- Гордый ты, но и том ведаю… Так я ж тебе в долг.
- Слишком большие деньги, Неждан Иваныч. Годы надо отрабатывать.
- Отработаешь! Мне в Угожах староста понадобился. Село большое, хлопот будет немало. Доброе жалованье положу.
Лазутка подумал, подумал и согласился. В тот же день он заявился в купеческий терем и выложил Василию Демьянычу пять слитков серебра. У купца – глаза на лоб.
- Аль ограбил кого?
- Молотом наковал. Брякну раз – гривна, брякну два – другая, - отшутился Скитник.
- Ты мне зубы не заговаривай.
Но Лазутка, знай, посмеивается. Купец же строго молвил:
- Серебро мне не суй. Я же сказывал: по старине! Выйди в воскресный день на торжище, встань на помост, с коего бирючи княжьи повеления оглашают, повинись перед всем честным людом, и коль народ тебя, презорника, простит, тогда и виру мне передашь. Да с земным поклоном!
- Крыжом упаду, тестюшка.
- Не ёрничай, а делай так, как я сказал.
- Да уж куда денешься, - перестал ухмыляться Лазутка. Как не считал он себя правым, но покаянной речи на торжище ему не избежать. Ради Олеси и сына Никитушки он на всё пойдет.
Честной народ после покаянных слов Лазутки раскололся надвое. Купцы и «лутчие» люди города недовольно загалдели:
- Неча ямщику поблажку давать!
- Эдак, каждый почнет девок хитить!
- В поруб вора!
Черный же люд гомонил иное:
- Лазутка николи не был вором! Ведаем его!
- Рубаха-парень!
- Купецкая дочь сама в возок прыгнула!
- Простить Лазутку!
Но богатеи закричали пуще прежнего:
- В порубе нечестивца сгноить!
Чернь:
- Помиловать!
И понеслось: «Помиловать!», «Сгноить!» Никто не хотел отступать.
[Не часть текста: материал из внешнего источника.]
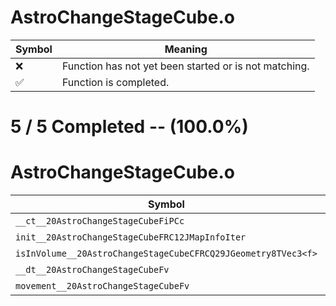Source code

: # AstroChangeStageCube.o
| Symbol | Meaning 
| ------------- | ------------- 
| :x: | Function has not yet been started or is not matching. 
| :white_check_mark: | Function is completed. 


# 5 / 5 Completed -- (100.0%)
# AstroChangeStageCube.o
| Symbol | Decompiled? |
| ------------- | ------------- |
| `__ct__20AstroChangeStageCubeFiPCc` | :white_check_mark: |
| `init__20AstroChangeStageCubeFRC12JMapInfoIter` | :white_check_mark: |
| `isInVolume__20AstroChangeStageCubeCFRCQ29JGeometry8TVec3<f>` | :white_check_mark: |
| `__dt__20AstroChangeStageCubeFv` | :white_check_mark: |
| `movement__20AstroChangeStageCubeFv` | :white_check_mark: |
Один из разгневанных «лутчих» людей, не выдержав, схватил голосистого шорника за козлиную бороденку.
- Закрой рот, смердящее рыло!
- Сам закрой! – озлился шорник и шмякнул богатея по мясистому носу.
- Градских мужей бьют! – раздался визгливый голос.
Шорника тотчас подмяли, но тут прозвучал призывный возглас из бедноты:
- Бей толстосумов, православные!
И закипела на торжище буча!
Лазутка, кой стоял на помосте в ожидании приговора, вначале посмеивался, но, когда брань разгорелась не на шутку, сбежал с возвышения и… принялся дубасить супротивников черни.
Степенный купец Богданов в драку не встревал, лишь осуждающе покачивал головой. Ну и дурень же этот ямщик! Ишь, как кулаками машет. Теперь и вовсе не миновать ему поруба.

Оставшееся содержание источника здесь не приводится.